INDIETRO.PNG INDIETRO          PROSEGUI LA LETTURAAVANTI.PNG

UN PO' DI STORIA SULLE RICERCHE DELL'ALKAHEST ... prosegui la lettura... Pag. 4

  • Fondandosi su queste esperienze, nella sua opera principale, l’Hippocrates chimicus, Tachenius identifica il solvente di Van Helmont con l’acido acetico.
  • Una lettura, quella di Tachenius, completamente chimica, che riduce l’Alkahest ad un prodotto piuttosto comune nei laboratori dell’epoca.
  • Di ben altro avviso, Pierre Jean Fabre (1588-1658), dottore in medicina alla corte di Luigi XIII di Francia, nel 1653 inviava al principe Federico il suo Manuscriptum ad Fridericum.
  • Fabre, dopo aver prima passato in rassegna i principi e le sostanze necessari alla ricerca alchemica, come il mercurio filosofico, rivolge gli ultimi sei capitoli dello scritto al dissolvente universale, liquore a suo giudizio assolutamente indispensabile per ottenere l’Elixir dei Filosofi
  • Forse il Manuscriptum rappresenta il momento a partire dal quale l’Alkahest inizia ad acquisire piena circolazione nella letteratura alchemica, mentre il più largo numero degli autori - come vedremo - sembra confinarlo all’uso medico e terapeutico.
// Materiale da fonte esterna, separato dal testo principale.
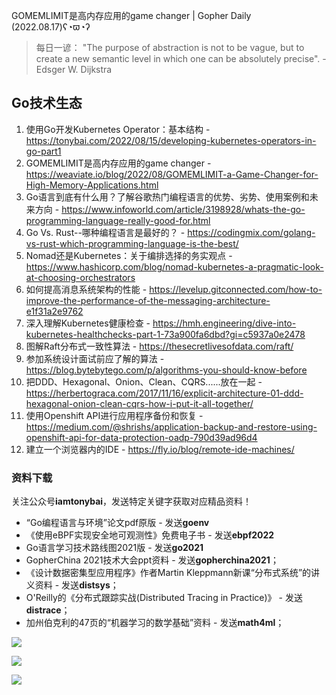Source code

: GOMEMLIMIT是高内存应用的game changer | Gopher Daily (2022.08.17)ʕ◔ϖ◔ʔ

>每日一谚： "The purpose of abstraction is not to be vague, but to create a new semantic level in which one can be absolutely precise". - Edsger W. Dijkstra
 
 
## Go技术生态

1. 使用Go开发Kubernetes Operator：基本结构 -  https://tonybai.com/2022/08/15/developing-kubernetes-operators-in-go-part1
2. GOMEMLIMIT是高内存应用的game changer -  https://weaviate.io/blog/2022/08/GOMEMLIMIT-a-Game-Changer-for-High-Memory-Applications.html
3. Go语言到底有什么用？了解谷歌热门编程语言的优势、劣势、使用案例和未来方向 - https://www.infoworld.com/article/3198928/whats-the-go-programming-language-really-good-for.html
4. Go Vs. Rust--哪种编程语言是最好的？ - https://codingmix.com/golang-vs-rust-which-programming-language-is-the-best/
5. Nomad还是Kubernetes：关于编排选择的务实观点 - https://www.hashicorp.com/blog/nomad-kubernetes-a-pragmatic-look-at-choosing-orchestrators
6. 如何提高消息系统架构的性能 - https://levelup.gitconnected.com/how-to-improve-the-performance-of-the-messaging-architecture-e1f31a2e9762
7. 深入理解Kubernetes健康检查 - https://hmh.engineering/dive-into-kubernetes-healthchecks-part-1-73a900fa6dbd?gi=c5937a0e2478
8. 图解Raft分布式一致性算法 - https://thesecretlivesofdata.com/raft/
9. 参加系统设计面试前应了解的算法 - https://blog.bytebytego.com/p/algorithms-you-should-know-before
10. 把DDD、Hexagonal、Onion、Clean、CQRS......放在一起 - https://herbertograca.com/2017/11/16/explicit-architecture-01-ddd-hexagonal-onion-clean-cqrs-how-i-put-it-all-together/
11. 使用Openshift API进行应用程序备份和恢复 - https://medium.com/@shrishs/application-backup-and-restore-using-openshift-api-for-data-protection-oadp-790d39ad96d4
12. 建立一个浏览器内的IDE - https://fly.io/blog/remote-ide-machines/

### 资料下载

关注公众号**iamtonybai**，发送特定关键字获取对应精品资料！

* “Go编程语言与环境”论文pdf原版 - 发送**goenv**
* 《使用eBPF实现安全地可观测性》免费电子书 - 发送**ebpf2022**
* Go语言学习技术路线图2021版 - 发送**go2021**
* GopherChina 2021技术大会ppt资料 - 发送**gopherchina2021**；
* 《设计数据密集型应用程序》作者Martin Kleppmann新课“分布式系统”的讲义资料 - 发送**distsys**；
* O'Reilly的《分布式跟踪实战(Distributed Tracing in Practice)》 - 发送**distrace**；
* 加州伯克利的47页的“机器学习的数学基础”资料 - 发送**math4ml**；

![](https://mmbiz.qpic.cn/mmbiz_png/cH6WzfQ94mb54jsFJZ3Knmz8obUsf3PBShthmdSw5E01TcYmUReGkj0BWpxHak1HlnlzHvLmKax53YSGr7aNlA/0?wx_fmt=png)

![](https://mmbiz.qpic.cn/mmbiz_png/cH6WzfQ94mZsOgPXTXZgWiaE03ib9r9WFJXC6xJCA5Y6VSesOZqlGxYfODibvR7UPGxiaM7SZZNQZkRtggPXEfBdwQ/0?wx_fmt=png)

![](https://mmbiz.qpic.cn/mmbiz_png/cH6WzfQ94mb54jsFJZ3Knmz8obUsf3PBrSoqeMvoWCticN2cpU64fJ0FYQdXJhP7ia7WRh8628uOAsQYeE2NibRRw/0?wx_fmt=png)


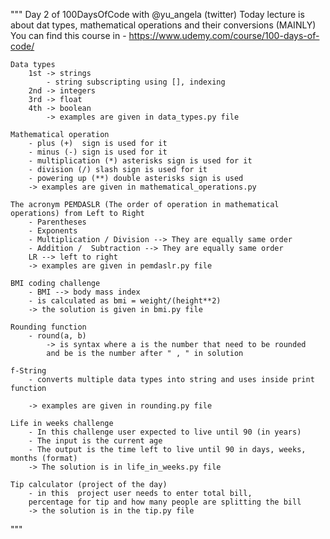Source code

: """
    Day 2 of 100DaysOfCode with @yu_angela (twitter)
    Today lecture is about dat types, mathematical operations and their conversions (MAINLY)
    You can find this course in
        - https://www.udemy.com/course/100-days-of-code/

    Data types
        1st -> strings
            - string subscripting using [], indexing
        2nd -> integers
        3rd -> float
        4th -> boolean
            -> examples are given in data_types.py file

    Mathematical operation
        - plus (+)  sign is used for it
        - minus (-) sign is used for it
        - multiplication (*) asterisks sign is used for it
        - division (/) slash sign is used for it
        - powering up (**) double asterisks sign is used
        -> examples are given in mathematical_operations.py

    The acronym PEMDASLR (The order of operation in mathematical operations) from Left to Right
        - Parentheses
        - Exponents
        - Multiplication / Division --> They are equally same order
        - Addition /  Subtraction --> They are equally same order
        LR --> left to right
        -> examples are given in pemdaslr.py file

    BMI coding challenge
        - BMI --> body mass index
        - is calculated as bmi = weight/(height**2)
        -> the solution is given in bmi.py file

    Rounding function
        - round(a, b)
            -> is syntax where a is the number that need to be rounded
            and be is the number after " , " in solution

    f-String
        - converts multiple data types into string and uses inside print function

        -> examples are given in rounding.py file

    Life in weeks challenge
        - In this challenge user expected to live until 90 (in years)
        - The input is the current age
        - The output is the time left to live until 90 in days, weeks, months (format)
        -> The solution is in life_in_weeks.py file

    Tip calculator (project of the day)
        - in this  project user needs to enter total bill,
        percentage for tip and how many people are splitting the bill
        -> the solution is in the tip.py file
"""
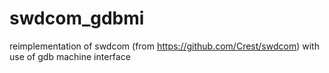 # swdcom_gdbmi
reimplementation of swdcom (from https://github.com/Crest/swdcom) with use of gdb machine interface
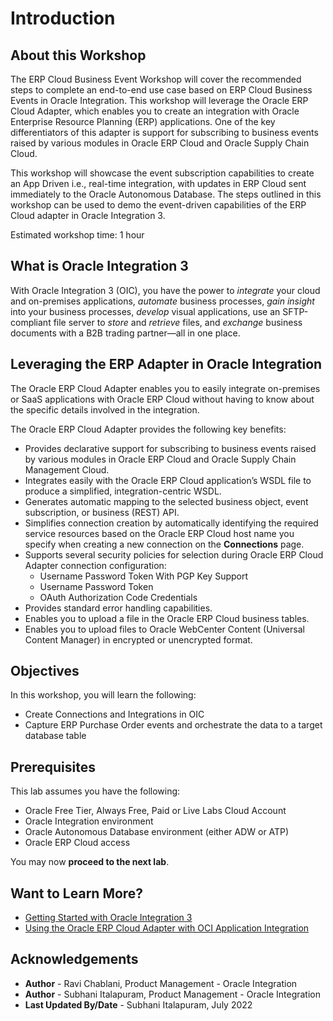 # Introduction

## About this Workshop
The ERP Cloud Business Event Workshop will cover the recommended steps to complete an end-to-end use case based on ERP Cloud Business Events in Oracle Integration. This workshop will leverage the Oracle ERP Cloud Adapter, which enables you to create an integration with Oracle Enterprise Resource Planning (ERP) applications. One of the key differentiators of this adapter is support for subscribing to business events raised by various modules in Oracle ERP Cloud and Oracle Supply Chain Cloud.

This workshop will showcase the event subscription capabilities to create an App Driven i.e., real-time integration, with updates in ERP Cloud sent immediately to the Oracle Autonomous Database. The steps outlined in this workshop can be used to demo the event-driven capabilities of the ERP Cloud adapter in Oracle Integration 3.

Estimated workshop time: 1 hour

## What is Oracle Integration 3
With Oracle Integration 3 (OIC), you have the power to *integrate* your cloud and on-premises applications, *automate* business processes, *gain insight* into your business processes, *develop* visual applications, use an SFTP-compliant file server to *store* and *retrieve* files, and *exchange* business documents with a B2B trading partner—all in one place.

## Leveraging the ERP Adapter in Oracle Integration
The Oracle ERP Cloud Adapter enables you to easily integrate on-premises or SaaS applications with Oracle ERP Cloud without having to know about the specific details involved in the integration.

The Oracle ERP Cloud Adapter provides the following key benefits:
- Provides declarative support for subscribing to business events raised by various modules in Oracle ERP Cloud and Oracle Supply Chain Management Cloud.
- Integrates easily with the Oracle ERP Cloud application’s WSDL file to produce a simplified, integration-centric WSDL.
- Generates automatic mapping to the selected business object, event subscription, or business (REST) API.
- Simplifies connection creation by automatically identifying the required service resources based on the Oracle ERP Cloud host name you specify when creating a new connection on the **Connections** page.
- Supports several security policies for selection during Oracle ERP Cloud Adapter connection configuration:
    - Username Password Token With PGP Key Support
    - Username Password Token
    - OAuth Authorization Code Credentials
- Provides standard error handling capabilities.
- Enables you to upload a file in the Oracle ERP Cloud business tables.
- Enables you to upload files to Oracle WebCenter Content (Universal Content Manager) in encrypted or unencrypted format.


## Objectives
In this workshop, you will learn the following:
- Create Connections and Integrations in OIC
- Capture ERP Purchase Order events and orchestrate the data to a target database table

## Prerequisites
This lab assumes you have the following:
- Oracle Free Tier, Always Free, Paid or Live Labs Cloud Account
- Oracle Integration environment
- Oracle Autonomous Database environment (either ADW or ATP)
- Oracle ERP Cloud access


You may now **proceed to the next lab**.

## Want to Learn More?
* [Getting Started with Oracle Integration 3](https://docs.oracle.com/en/cloud/paas/integration-cloud)
* [Using the Oracle ERP Cloud Adapter with OCI Application Integration](https://docs.oracle.com/en/cloud/paas/integration-cloud/erp-adapter)


## Acknowledgements
* **Author** - Ravi Chablani, Product Management - Oracle Integration
* **Author** - Subhani Italapuram, Product Management - Oracle Integration
* **Last Updated By/Date** - Subhani Italapuram, July 2022
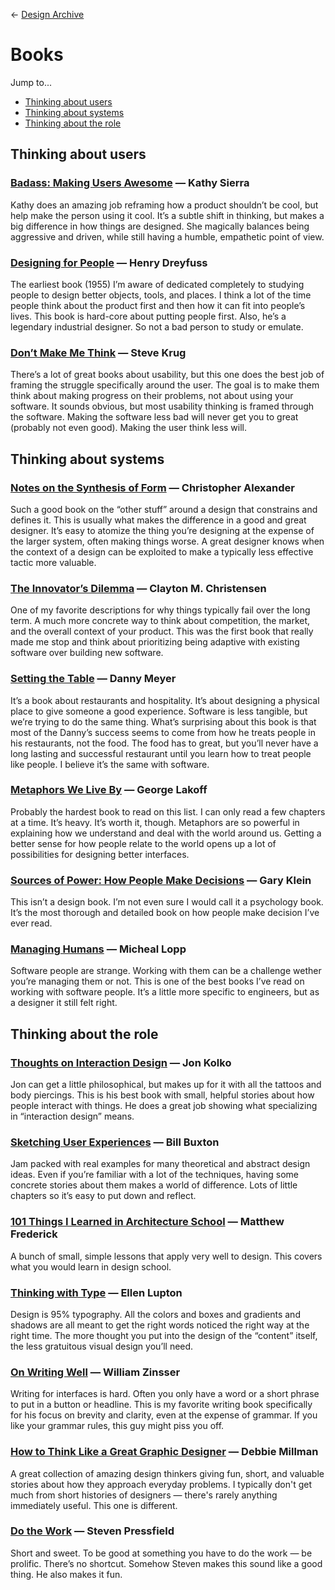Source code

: &larr; [Design Archive](https://github.com/danritz/design-archive/blob/master/README.md)

# Books

Jump to...

- [Thinking about users](https://github.com/danritz/design-archive/blob/master/books.md#thinking-about-users)
- [Thinking about systems](https://github.com/danritz/design-archive/blob/master/books.md#thinking-about-systems)
- [Thinking about the role](https://github.com/danritz/design-archive/blob/master/books.md#thinking-about-the-role)

## Thinking about users

### [Badass: Making Users Awesome](http://www.amazon.com/exec/obidos/ASIN/1491919019/) — Kathy Sierra

Kathy does an amazing job reframing how a product shouldn’t be cool, but help make the person using it cool. It’s a subtle shift in thinking, but makes a big difference in how things are designed. She magically balances being aggressive and driven, while still having a humble, empathetic point of view.

### [Designing for People](https://www.amazon.com/exec/obidos/ASIN/1581153120/) — Henry Dreyfuss

The earliest book (1955) I’m aware of dedicated completely to studying people to design better objects, tools, and places. I think a lot of the time people think about the product first and then how it can fit into people’s lives. This book is hard-core about putting people first. Also, he’s a legendary industrial designer. So not a bad person to study or emulate.

### [Don’t Make Me Think](http://www.amazon.com/Dont-Make-Think-Revisited-Usability/dp/0321965515/) — Steve Krug

There’s a lot of great books about usability, but this one does the best job of framing the struggle specifically around the user. The goal is to make them think about making progress on their problems, not about using your software. It sounds obvious, but most usability thinking is framed through the software. Making the software less bad will never get you to great (probably not even good). Making the user think less will.

## Thinking about systems

### [Notes on the Synthesis of Form](https://smile.amazon.com/gp/product/0674627512) — Christopher Alexander

Such a good book on the “other stuff” around a design that constrains and defines it. This is usually what makes the difference in a good and great designer. It’s easy to atomize the thing you’re designing at the expense of the larger system, often making things worse. A great designer knows when the context of a design can be exploited to make a typically less effective tactic more valuable.

### [The Innovator’s Dilemma](http://www.amazon.com/exec/obidos/ASIN/0062060244/) — Clayton M. Christensen

One of my favorite descriptions for why things typically fail over the long term. A much more concrete way to think about competition, the market, and the overall context of your product. This was the first book that really made me stop and think about prioritizing being adaptive with existing software over building new software.

### [Setting the Table](http://www.amazon.com/Setting-Table-Danny-Meyer-ebook/dp/B000OI0FCQ/) — Danny Meyer

It’s a book about restaurants and hospitality. It’s about designing a physical place to give someone a good experience. Software is less tangible, but we’re trying to do the same thing. What’s surprising about this book is that most of the Danny’s success seems to come from how he treats people in his restaurants, not the food. The food has to great, but you’ll never have a long lasting and successful restaurant until you learn how to treat people like people. I believe it’s the same with software.

### [Metaphors We Live By](http://www.amazon.com/Metaphors-We-Live-George-Lakoff/dp/0226468011) — George Lakoff

Probably the hardest book to read on this list. I can only read a few chapters at a time. It’s heavy. It’s worth it, though. Metaphors are so powerful in explaining how we understand and deal with the world around us. Getting a better sense for how people relate to the world opens up a lot of possibilities for designing better interfaces.

### [Sources of Power: How People Make Decisions](http://smile.amazon.com/gp/product/0262611465) — Gary Klein

This isn’t a design book. I’m not even sure I would call it a psychology book. It’s the most thorough and detailed book on how people make decision I’ve ever read.

### [Managing Humans](http://www.amazon.com/gp/aw/d/159059844X) — Micheal Lopp

Software people are strange. Working with them can be a challenge wether you’re managing them or not. This is one of the best books I’ve read on working with software people. It’s a little more specific to engineers, but as a designer it still felt right.

## Thinking about the role

### [Thoughts on Interaction Design](http://www.amazon.com/Thoughts-Interaction-Design-Second-Kolko/dp/0123809304/) — Jon Kolko

Jon can get a little philosophical, but makes up for it with all the tattoos and body piercings. This is his best book with small, helpful stories about how people interact with things. He does a great job showing what specializing in “interaction design” means.

### [Sketching User Experiences](http://www.amazon.com/Sketching-User-Experiences-Interactive-Technologies/dp/0123740371) — Bill Buxton

Jam packed with real examples for many theoretical and abstract design ideas. Even if you’re familiar with a lot of the techniques, having some concrete stories about them makes a world of difference. Lots of little chapters so it’s easy to put down and reflect.

### [101 Things I Learned in Architecture School](http://www.amazon.com/exec/obidos/ASIN/0262062666/) — Matthew Frederick

A bunch of small, simple lessons that apply very well to design. This covers what you would learn in design school.

### [Thinking with Type](http://www.amazon.com/exec/obidos/ASIN/1568989695/) — Ellen Lupton

Design is 95% typography. All the colors and boxes and gradients and shadows are all meant to get the right words noticed the right way at the right time. The more thought you put into the design of the “content” itself, the less gratuitous visual design you’ll need.

### [On Writing Well](http://www.amazon.com/Writing-Well-30th-Anniversary-Nonfiction-ebook/dp/B0090RVGW0/) — William Zinsser

Writing for interfaces is hard. Often you only have a word or a short phrase to put in a button or headline. This is my favorite writing book specifically for his focus on brevity and clarity, even at the expense of grammar. If you like your grammar rules, this guy might piss you off.

### [How to Think Like a Great Graphic Designer](http://www.amazon.com/Think-Like-Great-Graphic-Designer/dp/1581154968/) — Debbie Millman

A great collection of amazing design thinkers giving fun, short, and valuable stories about how they approach everyday problems. I typically don't get much from short histories of designers — there's rarely anything immediately useful. This one is different.

### [Do the Work](http://smile.amazon.com/gp/product/1936719010) — Steven Pressfield

Short and sweet. To be good at something you have to do the work — be prolific. There’s no shortcut. Somehow Steven makes this sound like a good thing. He also makes it fun.
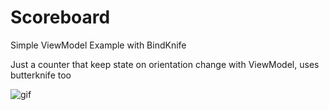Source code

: # Scoreboard
Simple ViewModel Example with BindKnife

Just a counter that keep state on orientation change with ViewModel, uses butterknife too

![gif](https://user-images.githubusercontent.com/29311335/51214144-5f972e00-191d-11e9-9342-7b69247d5c83.gif)
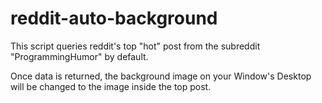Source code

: # reddit-auto-background

This script queries reddit's top "hot" post from the subreddit "ProgrammingHumor" by default.

Once data is returned, the background image on your Window's Desktop will be changed to the image inside the top post.
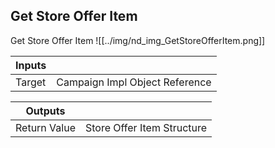 ## Get Store Offer Item
Get Store Offer Item
![[../img/nd_img_GetStoreOfferItem.png]]

|Inputs||
|--|--|
| Target | Campaign Impl Object Reference |

|Outputs||
|--|--|
| Return Value | Store Offer Item Structure |
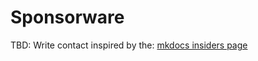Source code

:# Sponsorware

TBD: Write contact inspired by the:
[mkdocs insiders page](https://squidfunk.github.io/mkdocs-material/insiders/)
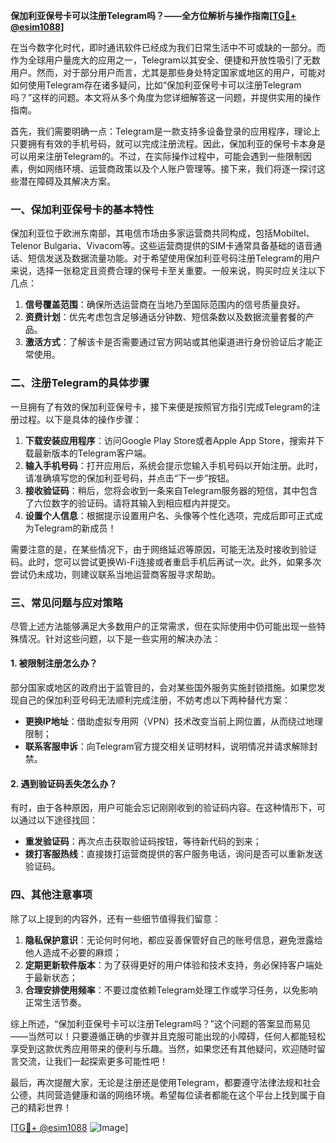 **保加利亚保号卡可以注册Telegram吗？——全方位解析与操作指南[[TG💪+ @esim1088](https://t.me/s/esim1088)]**

在当今数字化时代，即时通讯软件已经成为我们日常生活中不可或缺的一部分。而作为全球用户量庞大的应用之一，Telegram以其安全、便捷和开放性吸引了无数用户。然而，对于部分用户而言，尤其是那些身处特定国家或地区的用户，可能对如何使用Telegram存在诸多疑问，比如“保加利亚保号卡可以注册Telegram吗？”这样的问题。本文将从多个角度为您详细解答这一问题，并提供实用的操作指南。

首先，我们需要明确一点：Telegram是一款支持多设备登录的应用程序，理论上只要拥有有效的手机号码，就可以完成注册流程。因此，保加利亚的保号卡本身是可以用来注册Telegram的。不过，在实际操作过程中，可能会遇到一些限制因素，例如网络环境、运营商政策以及个人账户管理等。接下来，我们将逐一探讨这些潜在障碍及其解决方案。

### 一、保加利亚保号卡的基本特性

保加利亚位于欧洲东南部，其电信市场由多家运营商共同构成，包括Mobiltel、Telenor Bulgaria、Vivacom等。这些运营商提供的SIM卡通常具备基础的语音通话、短信发送及数据流量功能。对于希望使用保加利亚号码注册Telegram的用户来说，选择一张稳定且资费合理的保号卡至关重要。一般来说，购买时应关注以下几点：

1. **信号覆盖范围**：确保所选运营商在当地乃至国际范围内的信号质量良好。
2. **资费计划**：优先考虑包含足够通话分钟数、短信条数以及数据流量套餐的产品。
3. **激活方式**：了解该卡是否需要通过官方网站或其他渠道进行身份验证后才能正常使用。

### 二、注册Telegram的具体步骤

一旦拥有了有效的保加利亚保号卡，接下来便是按照官方指引完成Telegram的注册过程。以下是具体的操作步骤：

1. **下载安装应用程序**：访问Google Play Store或者Apple App Store，搜索并下载最新版本的Telegram客户端。
2. **输入手机号码**：打开应用后，系统会提示您输入手机号码以开始注册。此时，请准确填写您的保加利亚号码，并点击“下一步”按钮。
3. **接收验证码**：稍后，您将会收到一条来自Telegram服务器的短信，其中包含了六位数字的验证码。请将其输入到相应框内并提交。
4. **设置个人信息**：根据提示设置用户名、头像等个性化选项，完成后即可正式成为Telegram的新成员！

需要注意的是，在某些情况下，由于网络延迟等原因，可能无法及时接收到验证码。此时，您可以尝试更换Wi-Fi连接或者重启手机后再试一次。此外，如果多次尝试仍未成功，则建议联系当地运营商客服寻求帮助。

### 三、常见问题与应对策略

尽管上述方法能够满足大多数用户的正常需求，但在实际使用中仍可能出现一些特殊情况。针对这些问题，以下是一些实用的解决办法：

#### 1. 被限制注册怎么办？

部分国家或地区的政府出于监管目的，会对某些国外服务实施封锁措施。如果您发现自己的保加利亚号码无法顺利完成注册，不妨考虑以下两种替代方案：
- **更换IP地址**：借助虚拟专用网（VPN）技术改变当前上网位置，从而绕过地理限制；
- **联系客服申诉**：向Telegram官方提交相关证明材料，说明情况并请求解除封禁。

#### 2. 遇到验证码丢失怎么办？

有时，由于各种原因，用户可能会忘记刚刚收到的验证码内容。在这种情形下，可以通过以下途径找回：
- **重发验证码**：再次点击获取验证码按钮，等待新代码的到来；
- **拨打客服热线**：直接拨打运营商提供的客户服务电话，询问是否可以重新发送验证码。

### 四、其他注意事项

除了以上提到的内容外，还有一些细节值得我们留意：

1. **隐私保护意识**：无论何时何地，都应妥善保管好自己的账号信息，避免泄露给他人造成不必要的麻烦；
2. **定期更新软件版本**：为了获得更好的用户体验和技术支持，务必保持客户端处于最新状态；
3. **合理安排使用频率**：不要过度依赖Telegram处理工作或学习任务，以免影响正常生活节奏。

综上所述，“保加利亚保号卡可以注册Telegram吗？”这个问题的答案显而易见——当然可以！只要遵循正确的步骤并且克服可能出现的小障碍，任何人都能轻松享受到这款优秀应用带来的便利与乐趣。当然，如果您还有其他疑问，欢迎随时留言交流，让我们一起探索更多可能性吧！

最后，再次提醒大家，无论是注册还是使用Telegram，都要遵守法律法规和社会公德，共同营造健康和谐的网络环境。希望每位读者都能在这个平台上找到属于自己的精彩世界！

[[TG💪+ @esim1088](https://t.me/s/esim1088) ![Image](https://i.postimg.cc/4NQfJmqS/Snipaste-2025-05-13-00-14-12.png)]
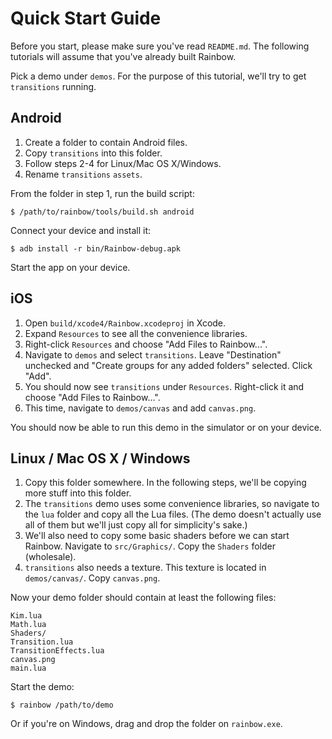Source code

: # Quick Start Guide

Before you start, please make sure you've read `README.md`. The following
tutorials will assume that you've already built Rainbow.

Pick a demo under `demos`. For the purpose of this tutorial, we'll try to get
`transitions` running.

## Android

1. Create a folder to contain Android files.
2. Copy `transitions` into this folder.
3. Follow steps 2-4 for Linux/Mac OS X/Windows.
4. Rename `transitions` `assets`.

From the folder in step 1, run the build script:

	$ /path/to/rainbow/tools/build.sh android

Connect your device and install it:

	$ adb install -r bin/Rainbow-debug.apk

Start the app on your device.

## iOS

1. Open `build/xcode4/Rainbow.xcodeproj` in Xcode.
2. Expand `Resources` to see all the convenience libraries.
3. Right-click `Resources` and choose "Add Files to Rainbow...".
4. Navigate to `demos` and select `transitions`. Leave "Destination" unchecked
   and "Create groups for any added folders" selected. Click "Add".
5. You should now see `transitions` under `Resources`. Right-click it and choose
   "Add Files to Rainbow...".
6. This time, navigate to `demos/canvas` and add `canvas.png`.

You should now be able to run this demo in the simulator or on your device.

## Linux / Mac OS X / Windows

1. Copy this folder somewhere. In the following steps, we'll be copying more
   stuff into this folder.
2. The `transitions` demo uses some convenience libraries, so navigate to the
   `lua` folder and copy all the Lua files. (The demo doesn't actually use all
   of them but we'll just copy all for simplicity's sake.)
3. We'll also need to copy some basic shaders before we can start Rainbow.
   Navigate to `src/Graphics/`. Copy the `Shaders` folder (wholesale).
4. `transitions` also needs a texture. This texture is located in
   `demos/canvas/`. Copy `canvas.png`.

Now your demo folder should contain at least the following files:

	Kim.lua
	Math.lua
	Shaders/
	Transition.lua
	TransitionEffects.lua
	canvas.png
	main.lua

Start the demo:

	$ rainbow /path/to/demo

Or if you're on Windows, drag and drop the folder on `rainbow.exe`.
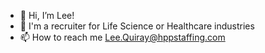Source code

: - 👋 Hi, I’m Lee!
- 👀 I'm a recruiter for Life Science or Healthcare industries
- 📫 How to reach me Lee.Quiray@hppstaffing.com


<!---
LeeGIT112024/LeeGIT112024 is a ✨ special ✨ repository because its `README.md` (this file) appears on your GitHub profile.
You can click the Preview link to take a look at your changes.
--->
  • L’interpretazione dell’Alkahest esposta da Fabre si mantiene perfettamente nel solco degli adepti: dissolvente e materia prima non sono che lo stesso ente primordiale in forma liquida, la materia primigenia, in cui zolfo, sale e mercurio sono meravigliosamente uniti, senza la minima impurità.
  • È quindi una dissoluzione della materia su cui si opera, che si effettua in virtù di un estremo raffinamento della stessa. In altre parole, dunque, un processo interno, e non l’aggiunta di un liquore.
  • Dopo l’epistola di Tachenius, dobbiamo al medico macerateseLuigi de Conti la prima dissertazione dedicata principalmente all’Alkahest, la Clara Fidelisque Admonitoria disceptatio, edita a Venezia nel 1661.
  • Il libro costituisce un documento di grande interesse, poiché rappresenta una critica dei presupposti di Van Helmont su basi esclusivamente alchemiche, senza cioè che vengano mosse allo studioso fiammingo obiezioni di ordine medico o iatrochimico, tali da non passare attraverso la lente dell’antica disciplina di Basilio Valentino.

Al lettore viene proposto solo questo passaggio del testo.